I finally found peace when I incorporated a spiritual solution in my life (not religious, spiritual!). Even though I’ll always think I’m kinda fat like pretty much every American woman I know does (thanks patriarchy!), I don’t listen to my thoughts anymore and put that energy into focusing on others instead. It never occurred to me for all those years how selfish it was to hate yourself all the fucking time. Like, it’s super hard to be a good friend to others when all your time goes towards thinking about how much your fat ass sucks. I was the piece of shit the world revolved around. So selfish.
Ahywho, I may not think I’m skinny enough now or ever but I finally like and accept my body and know others see something different than I do.
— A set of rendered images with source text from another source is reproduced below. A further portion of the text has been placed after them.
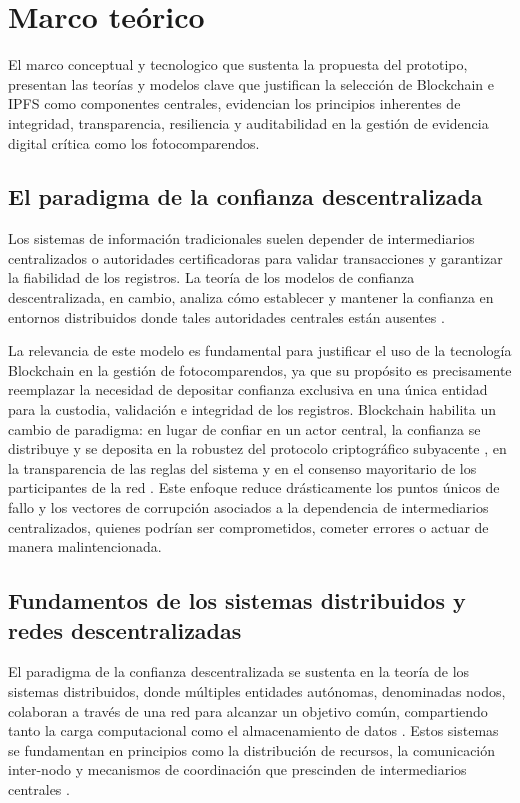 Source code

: \section{\large Marco teórico}
El marco conceptual y tecnologico que sustenta la propuesta del prototipo, presentan las teorías y modelos clave que justifican la selección de Blockchain e IPFS como componentes centrales, evidencian los principios inherentes de integridad, transparencia, resiliencia y auditabilidad en la gestión de evidencia digital crítica como los fotocomparendos.
\subsection{El paradigma de la confianza descentralizada}
Los sistemas de información tradicionales suelen depender de intermediarios centralizados o autoridades certificadoras para validar transacciones y garantizar la fiabilidad de los registros. La teoría de los modelos de confianza descentralizada, en cambio, analiza cómo establecer y mantener la confianza en entornos distribuidos donde tales autoridades centrales están ausentes \parencite{swan2015blockchain}.

La relevancia de este modelo es fundamental para justificar el uso de la tecnología Blockchain en la gestión de fotocomparendos, ya que su propósito es precisamente reemplazar la necesidad de depositar confianza exclusiva en una única entidad para la custodia, validación e integridad de los registros. Blockchain habilita un cambio de paradigma: en lugar de confiar en un actor central, la confianza se distribuye y se deposita en la robustez del protocolo criptográfico subyacente \parencite{nakamoto2008bitcoin}, en la transparencia de las reglas del sistema y en el consenso mayoritario de los participantes de la red \parencite{antonopoulos2023mastering}. Este enfoque reduce drásticamente los puntos únicos de fallo y los vectores de corrupción asociados a la dependencia de intermediarios centralizados, quienes podrían ser comprometidos, cometer errores o actuar de manera malintencionada.

\subsection{Fundamentos de los sistemas distribuidos y redes descentralizadas}
El paradigma de la confianza descentralizada se sustenta en la teoría de los sistemas distribuidos, donde múltiples entidades autónomas, denominadas nodos, colaboran a través de una red para alcanzar un objetivo común, compartiendo tanto la carga computacional como el almacenamiento de datos \parencite{vanSteen2017}. Estos sistemas se fundamentan en principios como la distribución de recursos, la comunicación inter-nodo y mecanismos de coordinación que prescinden de intermediarios centrales \parencite{coulouris2011}.


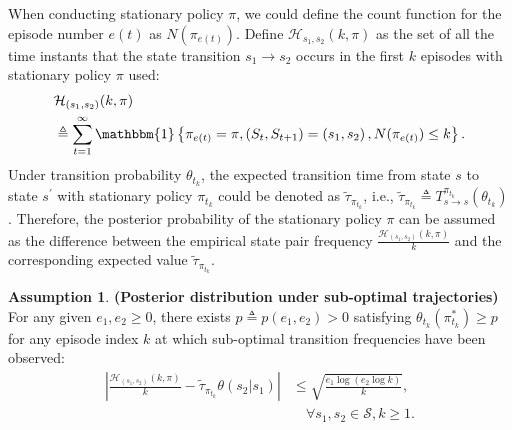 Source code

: \documentclass{article}
\theoremstyle{plain}
\theoremstyle{definition}
\newtheorem{assumption}[theorem]{Assumption}
\theoremstyle{remark}
\begin{document}
When conducting stationary policy $\pi$, we could define the count function for the episode number $e(t)$ as $N(\pi_{e(t)})$. Define $\mathcal{H}_{s_{1},s_{2}}(k,\pi)$ as the set of all the time instants that the state transition $s_{1} \rightarrow s_{2}$ occurs in the first $k$ episodes with stationary policy $\pi$ used:
\begin{equation}
\begin{aligned}
&\mathcal{H}_{\left(s_{1}, s_{2}\right)}(k, \pi) \\
&\triangleq\sum_{t=1}^{\infty} \mathbbm{1}\left\{\pi_{e(t)}=\pi,\left(S_{t}, S_{t+1}\right)=\left(s_{1}, s_{2}\right), N(\pi_{e(t)}) \leq k\right\}.
\end{aligned}
\end{equation}
Under transition probability $\theta_{t_{k}}$, the expected transition time from state $s$ to state $s^{\prime}$ with stationary policy $\pi_{t_{k}}$ could be denoted as $\tilde\tau_{\pi_{t_{k}}}$, i.e., $\tilde\tau_{\pi_{t_{k}}} \triangleq T_{s \rightarrow s}^{\pi_{t_{k}}}(\theta_{t_{k}})$. Therefore, the posterior probability of the stationary policy $\pi$ can be assumed as the difference between the empirical state pair frequency $\frac{\mathcal{H}_{\left(s_{1}, s_{2}\right)}\left(k, \pi\right)}{k}$ and the corresponding expected value $\tilde\tau_{\pi_{t_{k}}}$.
\begin{assumption}
\label{assumption3}
\textbf{(Posterior distribution under sub-optimal trajectories)} \citep{gopalan2015thompson} For any given $e_1,e_2 \geq 0$, there exists $p \triangleq p(e_1,e_2) > 0$ satisfying $\theta_{t_{k}}(\pi_{t_{k}}^{*}) \geq p$ for any episode index $k$ at which sub-optimal transition frequencies have been observed:
$$
\begin{aligned}
\left|\frac{\mathcal{H}_{\left(s_{1}, s_{2}\right)}\left(k, \pi\right)}{k} - \tilde{\tau}_{\pi_{t_{k}}}\theta \left(s_{2}|s_{1}\right)\right| &\leq \sqrt{\frac{e_{1} \log \left(e_{2} \log k\right)}{k}}, \\
&\quad\forall s_{1}, s_{2} \in \mathcal{S}, k \geq 1.
\end{aligned}
$$
\end{assumption}
\end{document}
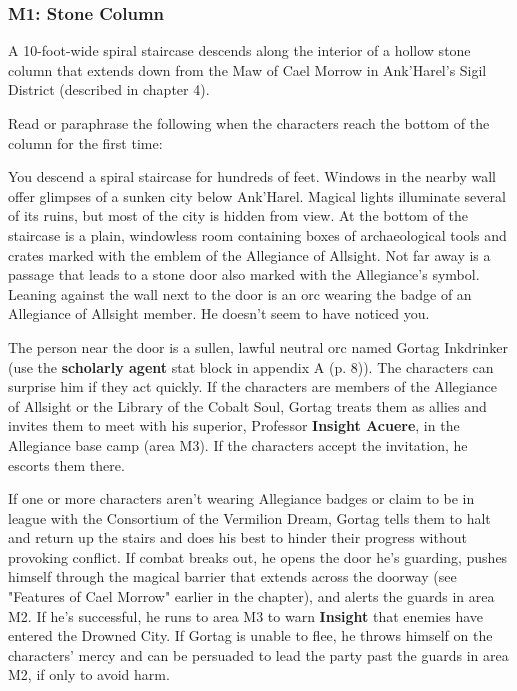 \documentclass[a4paper, 11pt, bg=full, twocolumn, nooutline]{dndbook}
\begin{document}
\subsubsection{M1: Stone Column}

A 10-foot-wide spiral staircase descends along the interior of a hollow stone column that extends down from the Maw of Cael Morrow in Ank'Harel's Sigil District (described in chapter 4).

Read or paraphrase the following when the characters reach the bottom of the column for the first time:

\begin{DndReadAloud}
You descend a spiral staircase for hundreds of feet. Windows in the nearby wall offer glimpses of a sunken city below Ank'Harel. Magical lights illuminate several of its ruins, but most of the city is hidden from view.
At the bottom of the staircase is a plain, windowless room containing boxes of archaeological tools and crates marked with the emblem of the Allegiance of Allsight. Not far away is a passage that leads to a stone door also marked with the Allegiance's symbol. Leaning against the wall next to the door is an orc wearing the badge of an Allegiance of Allsight member. He doesn't seem to have noticed you.
\end{DndReadAloud}

The person near the door is a sullen, lawful neutral orc named Gortag Inkdrinker (use the \textbf{scholarly agent} stat block in appendix A (p. 8)). The characters can surprise him if they act quickly. If the characters are members of the Allegiance of Allsight or the Library of the Cobalt Soul, Gortag treats them as allies and invites them to meet with his superior, Professor \textbf{Insight Acuere}, in the Allegiance base camp (area M3). If the characters accept the invitation, he escorts them there.

If one or more characters aren't wearing Allegiance badges or claim to be in league with the Consortium of the Vermilion Dream, Gortag tells them to halt and return up the stairs and does his best to hinder their progress without provoking conflict. If combat breaks out, he opens the door he's guarding, pushes himself through the magical barrier that extends across the doorway (see "Features of Cael Morrow" earlier in the chapter), and alerts the guards in area M2. If he's successful, he runs to area M3 to warn \textbf{Insight} that enemies have entered the Drowned City. If Gortag is unable to flee, he throws himself on the characters' mercy and can be persuaded to lead the party past the guards in area M2, if only to avoid harm.
\end{document}
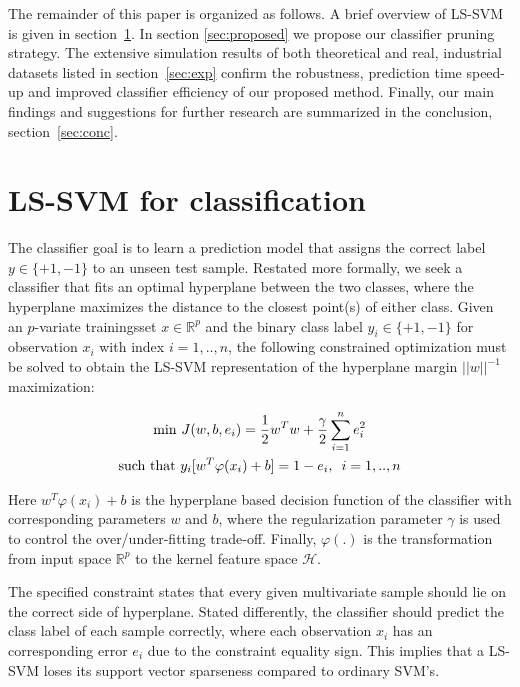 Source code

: \documentclass[preprint,12pt]{elsarticle}
\begin{document}
	The remainder of this paper is organized as follows. A brief overview of LS-SVM is given in section~\ref{sec:lssvm}. In section \ref{sec:proposed} we propose our classifier pruning strategy. The extensive simulation results of both theoretical and real, industrial datasets listed in section~\ref{sec:exp} confirm the robustness, prediction time speed-up and improved classifier efficiency of our proposed method. Finally, our main findings and suggestions for further research are summarized in the conclusion, section~\ref{sec:conc}. 
	
	
	\section{LS-SVM for classification}
	\label{sec:lssvm}
	The classifier goal is to learn a prediction model that assigns the correct label $y \in \{+1, -1\}$ to an unseen test sample. Restated more formally, we seek a classifier that fits an optimal hyperplane between the two classes, where the hyperplane maximizes the distance to the closest point(s) of either class. 
	Given an $p$-variate trainingsset $x \in \mathbb{R}^p$ and the binary class label $y_i \in \{+1,-1\}$ for observation $x_i$ with index $i = 1,..,n$, the following constrained optimization must be solved to obtain the LS-SVM representation of the hyperplane margin $||w||^{-1}$ maximization:
	
	\begin{gather}
	\label{eq:costfunction}
	\mathrm{min} \  J(w,b,e_i) = \frac{1}{2} w^T w + \frac{\gamma}{2} \sum_{i=1}^{n} e_i^2 \\
	\label{eq:lsconstraint}
	\textrm{such that } y_i[w^T \varphi(x_i) + b] = 1-e_i, \enskip i = 1,..,n
	\end{gather}
	
	Here $w^T \varphi(x_i) + b$ is the hyperplane based decision function of the classifier with corresponding parameters $w$ and $b$, where the regularization parameter $\gamma$ is used to control the over/under-fitting trade-off. Finally,  $\varphi(.)$ is the transformation from input space $\mathbb{R}^p$ to the kernel feature space $\mathcal{H}$. 
	
	The specified constraint states that every given multivariate sample should lie on the correct side of hyperplane. Stated differently, the classifier should predict the class label of each sample correctly, where each observation $x_i$ has an corresponding error $e_i$ due to the constraint equality sign. This implies that a LS-SVM loses its support vector sparseness compared to ordinary SVM's. \\
	
\end{document}
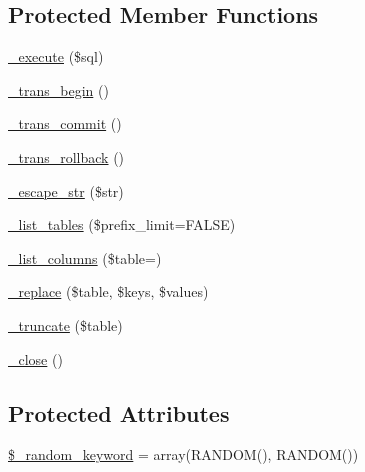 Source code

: \subsection*{Protected Member Functions}
\begin{DoxyCompactItemize}
\item 
\mbox{\hyperlink{class_c_i___d_b__sqlite__driver_a114ab675d89bf8324a41785fb475e86d}{\+\_\+execute}} (\$sql)
\item 
\mbox{\hyperlink{class_c_i___d_b__sqlite__driver_ac81ac882c1d54347d810199a15856aac}{\+\_\+trans\+\_\+begin}} ()
\item 
\mbox{\hyperlink{class_c_i___d_b__sqlite__driver_a6fe7f373e0b11cfae23a5f41c0b35dda}{\+\_\+trans\+\_\+commit}} ()
\item 
\mbox{\hyperlink{class_c_i___d_b__sqlite__driver_ad49a116b0776c26b53114c9093fd102a}{\+\_\+trans\+\_\+rollback}} ()
\item 
\mbox{\hyperlink{class_c_i___d_b__sqlite__driver_af8ef0237bfcdb19215b63fff769e7a55}{\+\_\+escape\+\_\+str}} (\$str)
\item 
\mbox{\hyperlink{class_c_i___d_b__sqlite__driver_a435c0f3ce54fe7daa178baa8532ebd54}{\+\_\+list\+\_\+tables}} (\$prefix\+\_\+limit=F\+A\+L\+SE)
\item 
\mbox{\hyperlink{class_c_i___d_b__sqlite__driver_a7ccb7f9c301fe7f0a9db701254142b63}{\+\_\+list\+\_\+columns}} (\$table=\textquotesingle{}\textquotesingle{})
\item 
\mbox{\hyperlink{class_c_i___d_b__sqlite__driver_ae0adf73984daf2d42ad29b66c484c82b}{\+\_\+replace}} (\$table, \$keys, \$values)
\item 
\mbox{\hyperlink{class_c_i___d_b__sqlite__driver_aa029600528fc1ce660a23ff4b4667f95}{\+\_\+truncate}} (\$table)
\item 
\mbox{\hyperlink{class_c_i___d_b__sqlite__driver_a4d9082658000e5ede8312067c6dda9db}{\+\_\+close}} ()
\end{DoxyCompactItemize}
\subsection*{Protected Attributes}
\begin{DoxyCompactItemize}
\item 
\mbox{\hyperlink{class_c_i___d_b__sqlite__driver_a10213aa6e05f6d924d3277bb1d2fea00}{\$\+\_\+random\+\_\+keyword}} = array(\textquotesingle{}R\+A\+N\+D\+OM()\textquotesingle{}, \textquotesingle{}R\+A\+N\+D\+OM()\textquotesingle{})
\end{DoxyCompactItemize}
And I turn 40 this year. For my age I think I’m doing pretty fucking okay. So I’m posting swimsuit photos as an act of rebellion to my old eating disordered, body-shaming self and as a middle finger to a culture that tells me I should hate this sacred vessel my soul occupies. And this time in Europe I’m enjoying the people and the food and my loved ones and these beautiful places instead of spending the entire trip with my head in a toilet. Fuck off patriarchy! 💃🏼💃🏼💃🏼
***please don’t leave comments telling me I’m skinny. I’m not fishing for a compliment here. They only fuck with my ego anyways. I’m Just hoping to inspire other women to stop hating themselves so much. It’s a total time suck and everyone suffers when we do. Oh and btw, if you know someone who is as fucked up as I once was, I’m an open book about this shit and like helping others who can’t find a way out.